Information on scientific and (or) scientific-technical projects of grant financing by Ministry of Science and Higher EducationRepublic of Kazakhstan

1) Grant financing Grant financing of scientific and (or) scientific-technical projects for 2024-2026 (implementation period 36 months)

Project summary

Project title

ИРН AP22686434 «Building a multilingual text corpus that establishes refrain relationships with name groups»

Project manager

Kalman Gulzhan

Implementation period

2024-2026

Amount of funding

25 272 081 tenge.

Topicality

In the field of computational linguistics, this is due to the availability of a large amount of data in various languages, including Kazakh, developed by artificial intelligence, the latest methods of neural networks and prepared specifically to solve problems in natural language, automatic text analysis, although many of these resources are created for the English language and have very few corpuses with reference designations.

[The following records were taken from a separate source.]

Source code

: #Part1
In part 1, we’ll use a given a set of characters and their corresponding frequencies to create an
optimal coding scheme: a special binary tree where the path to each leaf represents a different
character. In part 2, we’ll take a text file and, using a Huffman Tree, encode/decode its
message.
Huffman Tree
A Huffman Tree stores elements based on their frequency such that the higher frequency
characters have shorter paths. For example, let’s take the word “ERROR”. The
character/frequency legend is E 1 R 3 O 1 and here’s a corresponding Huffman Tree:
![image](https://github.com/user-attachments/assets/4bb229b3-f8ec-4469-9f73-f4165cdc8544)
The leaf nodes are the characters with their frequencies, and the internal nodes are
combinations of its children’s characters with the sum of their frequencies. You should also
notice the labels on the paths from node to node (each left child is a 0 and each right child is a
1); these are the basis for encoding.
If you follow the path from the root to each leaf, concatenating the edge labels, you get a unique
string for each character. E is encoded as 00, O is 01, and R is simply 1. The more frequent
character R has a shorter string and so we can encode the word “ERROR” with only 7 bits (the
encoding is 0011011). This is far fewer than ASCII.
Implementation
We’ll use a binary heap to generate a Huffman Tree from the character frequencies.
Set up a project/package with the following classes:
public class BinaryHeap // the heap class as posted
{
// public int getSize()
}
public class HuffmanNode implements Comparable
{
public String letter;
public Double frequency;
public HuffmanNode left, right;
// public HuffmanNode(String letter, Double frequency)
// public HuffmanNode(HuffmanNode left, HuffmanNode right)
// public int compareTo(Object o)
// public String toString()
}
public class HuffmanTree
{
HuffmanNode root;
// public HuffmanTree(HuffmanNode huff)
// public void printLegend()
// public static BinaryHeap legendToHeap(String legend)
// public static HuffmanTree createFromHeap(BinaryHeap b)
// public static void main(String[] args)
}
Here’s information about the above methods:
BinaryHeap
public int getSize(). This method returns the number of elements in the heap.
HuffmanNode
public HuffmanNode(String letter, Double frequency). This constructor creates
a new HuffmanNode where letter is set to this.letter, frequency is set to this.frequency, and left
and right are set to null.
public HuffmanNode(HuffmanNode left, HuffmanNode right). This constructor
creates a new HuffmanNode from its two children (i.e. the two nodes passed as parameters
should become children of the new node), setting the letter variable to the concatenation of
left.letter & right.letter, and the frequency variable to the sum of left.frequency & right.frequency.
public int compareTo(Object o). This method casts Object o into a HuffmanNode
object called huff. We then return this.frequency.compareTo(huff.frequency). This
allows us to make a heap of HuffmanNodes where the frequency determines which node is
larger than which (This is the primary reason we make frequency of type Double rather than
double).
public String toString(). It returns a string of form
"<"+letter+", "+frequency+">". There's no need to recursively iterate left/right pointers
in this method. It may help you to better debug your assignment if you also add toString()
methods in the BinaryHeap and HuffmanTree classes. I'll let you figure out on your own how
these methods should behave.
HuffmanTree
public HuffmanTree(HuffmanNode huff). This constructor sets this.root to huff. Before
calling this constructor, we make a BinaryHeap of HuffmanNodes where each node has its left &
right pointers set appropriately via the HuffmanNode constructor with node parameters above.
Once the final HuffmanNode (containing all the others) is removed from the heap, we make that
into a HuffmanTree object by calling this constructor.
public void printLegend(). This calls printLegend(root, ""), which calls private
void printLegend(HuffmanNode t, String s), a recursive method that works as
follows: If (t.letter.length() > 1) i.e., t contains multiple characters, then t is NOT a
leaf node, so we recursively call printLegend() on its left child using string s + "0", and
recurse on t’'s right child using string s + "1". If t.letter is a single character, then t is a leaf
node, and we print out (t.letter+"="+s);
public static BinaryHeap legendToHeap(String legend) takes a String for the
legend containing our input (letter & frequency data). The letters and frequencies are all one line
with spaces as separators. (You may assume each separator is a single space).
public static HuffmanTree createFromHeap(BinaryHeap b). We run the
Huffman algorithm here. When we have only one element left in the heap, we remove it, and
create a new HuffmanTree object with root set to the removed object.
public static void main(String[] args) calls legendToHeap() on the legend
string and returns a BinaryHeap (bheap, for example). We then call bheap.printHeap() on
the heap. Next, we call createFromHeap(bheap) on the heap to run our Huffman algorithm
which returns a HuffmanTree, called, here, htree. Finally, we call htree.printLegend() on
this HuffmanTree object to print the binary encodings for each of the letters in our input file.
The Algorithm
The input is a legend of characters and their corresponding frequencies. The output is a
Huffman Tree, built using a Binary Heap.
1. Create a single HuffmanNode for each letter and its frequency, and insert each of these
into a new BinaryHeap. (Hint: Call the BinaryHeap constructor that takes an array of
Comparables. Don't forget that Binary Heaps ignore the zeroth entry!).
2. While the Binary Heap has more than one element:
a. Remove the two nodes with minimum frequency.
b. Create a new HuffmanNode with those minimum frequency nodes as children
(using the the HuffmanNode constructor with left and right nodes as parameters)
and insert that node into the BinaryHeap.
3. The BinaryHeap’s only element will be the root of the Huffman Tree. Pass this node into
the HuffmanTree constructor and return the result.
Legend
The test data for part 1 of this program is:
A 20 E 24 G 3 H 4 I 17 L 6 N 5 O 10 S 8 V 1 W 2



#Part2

Perfect resources, first of all, researchers to create samples of the national language, national dictionaries on topics, scientific development, the application of methods necessary to conduct linguistic research of the latter provides data in the Kazakh language.

The methods developed for obtaining designated objects and establishing referential relations can have an independent value and contribute to the world science, since they are based on the use of parallel corpora and the integration of various machine learning methods on their basis and linguistic approaches taken into account. In particular, it is planned to compare different typologies of ways of referring to multiple languages (i.e., referring to previously mentioned objects in a text).

The peculiarity of the approach lies in the fact that the proposed in the project: for the first time develops a unique resource of automatic text processing of polylingual, aimed at solving important issues, referencing is carried out comparative analysis of solution methods based on classical linguistic approaches and machine learning methods, combined with respect to the latter in the Kazakh language.

Objective

The goal of this project is to create a multilingual resource to support national research in computational linguistics and automatic text processing.

Project outcomes

The main output of the project will be a multilingual text corpus created with labeled specified objects and references.